Below are the resources for and the results of our recent Proxy Vote on behalf of our clients:
Proxy Materials: rF Voting results:
  1. Vote for the election of of the following nominees:
    1. Angela F Braly – For
    2. Kenneth I Chenault – Against (Lack of oversight on approving/proposing compensation package).
    3. Scott D Cook – Against (Lack of oversight on approving/proposing compensation package).
    4. Susan Desmond-Hellmann – For
    5. A.G. Lafley – Against (Conflict of Interest).
    6. Terry J Lundgren – For
    7. W James McNerney Jr– Against (Lack of oversight on approving/proposing compensation package).
    8. Margaret C Whitman – Against (Lack of oversight on approving/proposing compensation package).
    9. Mary Agnes Wilderotter – Against (Lack of oversight on approving/proposing compensation package).
    10. Patricia A Woertz – For
    11. Ernesto Zedillo – For
  2. Ratify the appointment of Deloitte & Touche LLP as P&G’s independent registered public accounting firm:  For
  3. Approve the Proctor & Gamble 2014 Stock and Incentive Compensation Plan: Against  (Awards are excessively tilted in favor of executives)
    1. Furthermore, there is not enough over-sight of who will receive such awards because they are awarded at the discretion of the compensation committee whom we believe have already proven themselves in violation of their fiduciary duties to shareholders.
  4. Cast an advisory vote on executive compensation:  Against (Awards are excessive & not deserved).
    1. Their growth target was only to reach the 57  percentile as compared to their industry peers!  Who gets paid $20,000,000 to be average?  This is what’s wrong with our publicly traded companies.  These CEOs did not build these companies, nor do they own them but they fleece the profit out of them and rob true shareholders and retirees.  We believe this is because most of the board of directors are also Executive Officers of other publicly traded companies and need to justify their own salaries/awards while continuing to raise the the bar on what the “market” price of their leadership is – this is fraught with conflict of interest.  This is why we voted against any board member that was on the compensation committee – inexcusable…
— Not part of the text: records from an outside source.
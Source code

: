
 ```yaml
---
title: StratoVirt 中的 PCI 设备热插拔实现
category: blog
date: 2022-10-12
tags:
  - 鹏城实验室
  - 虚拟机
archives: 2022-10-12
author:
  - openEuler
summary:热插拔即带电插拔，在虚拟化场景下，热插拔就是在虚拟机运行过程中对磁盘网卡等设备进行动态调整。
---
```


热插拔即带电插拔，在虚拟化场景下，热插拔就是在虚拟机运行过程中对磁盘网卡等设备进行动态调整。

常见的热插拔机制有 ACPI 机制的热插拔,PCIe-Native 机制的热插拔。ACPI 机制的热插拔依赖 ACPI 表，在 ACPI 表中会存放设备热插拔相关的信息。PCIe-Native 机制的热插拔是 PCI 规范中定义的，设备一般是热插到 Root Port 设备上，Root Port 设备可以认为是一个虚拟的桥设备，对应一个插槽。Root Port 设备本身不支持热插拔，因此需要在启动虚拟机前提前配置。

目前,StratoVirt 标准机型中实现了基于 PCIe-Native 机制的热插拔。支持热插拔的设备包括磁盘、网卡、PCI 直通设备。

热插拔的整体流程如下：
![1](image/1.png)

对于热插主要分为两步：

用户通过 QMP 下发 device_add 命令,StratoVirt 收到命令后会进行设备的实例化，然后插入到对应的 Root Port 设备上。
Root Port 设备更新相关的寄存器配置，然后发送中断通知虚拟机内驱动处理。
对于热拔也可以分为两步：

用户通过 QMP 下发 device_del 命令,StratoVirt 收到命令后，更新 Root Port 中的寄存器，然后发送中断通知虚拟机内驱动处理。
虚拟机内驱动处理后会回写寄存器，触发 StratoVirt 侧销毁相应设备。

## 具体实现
  5. Stockholder Proposal for report on unrecyclable packaging: – For
  6. Stockholder Proposal for report on alignment between corporate values and political contributions: – For

This article was written for information purposes only and its content should not be construed by any consumer and/or prospective client as rebel Financial’s solicitation to affect, or attempt to affect transactions in securities, or the rendering of personalized investment advice for compensation. No client or prospective client should assume that any such discussion serves as the receipt of, or a substitute for, personalized advice from rebel Financial, or from any other investment professional. See our disclosures page for more information.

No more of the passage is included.